Sinking Home Up For Auction?

POSTED: Tuesday, August 4, 2009 - 6:08am

UPDATED: Wednesday, February 17, 2010 - 2:24pm

EL PASO--- It's been some time since Debbie Brooks greeted any visitors to her home; a home, she says, is falling apart.

"It ends up in their hair, and that's really embarrassing. It's hard to have somebody come over here," said Brooks about the pieces of ceiling that fall to her floor every day.

Walking through the Brooks home, there are cracks at every corner.
Debbie can't open her windows or her doors without breaking them.
Nails are coming out of the walls.
She says it's all been a problem since she moved in nine years ago.

"People would tell me, that the, oh the house is just settling," she said. "But no, that's not what it was."

After living in this broken home for six years, Debbie says she had enough.

"I had to hire an attorney and we had to get engineers out here," she said.

Brooks hired two engineers.
One, a structural engineer. The other, a geotechnical engineer who checked the soil underneath her home.

"It comes to find out that this house is sitting on a bed of clay," said Brooks.

According to the report, five feet of very wet clay.

"I just couldn't believe it, I was in shock for some time and I just thought, 'how can these people get away with this?' I mean, they're crooks!" she said.

Brooks says she's sued the warranty company, won in arbitration, but still no one has given her a dime.

And just like the cracks forming throughout her home, Brooks' problems keep growing.

"There was enough evidence to support the structure being condemned," said Victor Torres, who's been following Brooks' case at the El Paso Development Services Dept.

He says her home is too dangerous to live in.

"If the property owner doesn't take action, the city will take action and file a lien on the property," said Torres.

At a public hearing, the Building and Standards Commission told Brooks she has to move out in 30 days.

"I really do not have a place to go.

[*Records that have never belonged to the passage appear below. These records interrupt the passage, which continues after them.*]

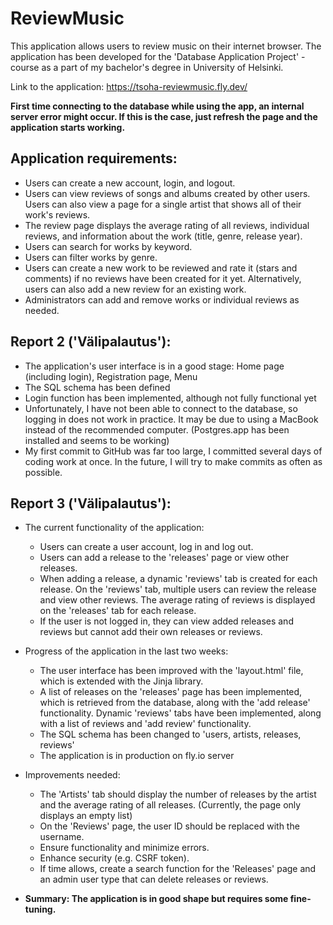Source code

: # ReviewMusic

This application allows users to review music on their internet browser. The application has been developed for the 'Database Application Project' -course as a part of my bachelor's degree in University of Helsinki.

Link to the application: https://tsoha-reviewmusic.fly.dev/

__First time connecting to the database while using the app, an internal server error might occur. If this is the case, just refresh the page and the application starts working.__

## Application requirements:
* Users can create a new account, login, and logout.
* Users can view reviews of songs and albums created by other users. Users can also view a page for a single artist that shows all of their work's reviews.
* The review page displays the average rating of all reviews, individual reviews, and information about the work (title, genre, release year).
* Users can search for works by keyword.
* Users can filter works by genre.
* Users can create a new work to be reviewed and rate it (stars and comments) if no reviews have been created for it yet. Alternatively, users can also add a new review for an existing work.
* Administrators can add and remove works or individual reviews as needed.

## Report 2 ('Välipalautus'):
* The application's user interface is in a good stage: Home page (including login), Registration page, Menu
* The SQL schema has been defined
* Login function has been implemented, although not fully functional yet
* Unfortunately, I have not been able to connect to the database, so logging in does not work in practice. It may be due to using a MacBook instead of the recommended computer. (Postgres.app has been installed and seems to be working)
* My first commit to GitHub was far too large, I committed several days of coding work at once. In the future, I will try to make commits as often as possible.

## Report 3 ('Välipalautus'):
* The current functionality of the application:
  - Users can create a user account, log in and log out.
  - Users can add a release to the 'releases' page or view other releases.
  - When adding a release, a dynamic 'reviews' tab is created for each release. On the 'reviews' tab, multiple users can review the release and view other reviews. The average rating of reviews is displayed on the 'releases' tab for each release.
  - If the user is not logged in, they can view added releases and reviews but cannot add their own releases or reviews.
  
* Progress of the application in the last two weeks:
  - The user interface has been improved with the 'layout.html' file, which is extended with the Jinja library.
  - A list of releases on the 'releases' page has been implemented, which is retrieved from the database, along with the 'add release' functionality. Dynamic 'reviews' tabs have been implemented, along with a list of reviews and 'add review' functionality.
  - The SQL schema has been changed to 'users, artists, releases, reviews'
  - The application is in production on fly.io server

* Improvements needed:
  - The 'Artists' tab should display the number of releases by the artist and the average rating of all releases. (Currently, the page only displays an empty list)
  - On the 'Reviews' page, the user ID should be replaced with the username.
  - Ensure functionality and minimize errors.
  - Enhance security (e.g. CSRF token).
  - If time allows, create a search function for the 'Releases' page and an admin user type that can delete releases or reviews.

 * __Summary: The application is in good shape but requires some fine-tuning.__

I just thought immediately, I'd be sleeping in my car," said Brooks.

Knowing her home was practically worthless, Debbie stopped making payments months ago.
That led to a foreclosure by Chase Bank.
We found the home listed on the El Paso County web site as a house going on the auction block Tuesday.

"How can you make this offer, and even go up to the courthouse and have these auctions, when you know what's going on with this house?" said Brooks, after receiving notice of the auction in the mail.

Brooks says she plans to be at that auction to tell buyers to beware.
They might buy a home that's been nothing like the dream she hoped for.

Chase Bank called NewsChannel 9 late Monday.
We asked if they plan to disclose the structural problems to anyone trying to buy the house.

The spokesman said he'd look in to it, and let us know how they plan to proceed.

We'll let you know what happens.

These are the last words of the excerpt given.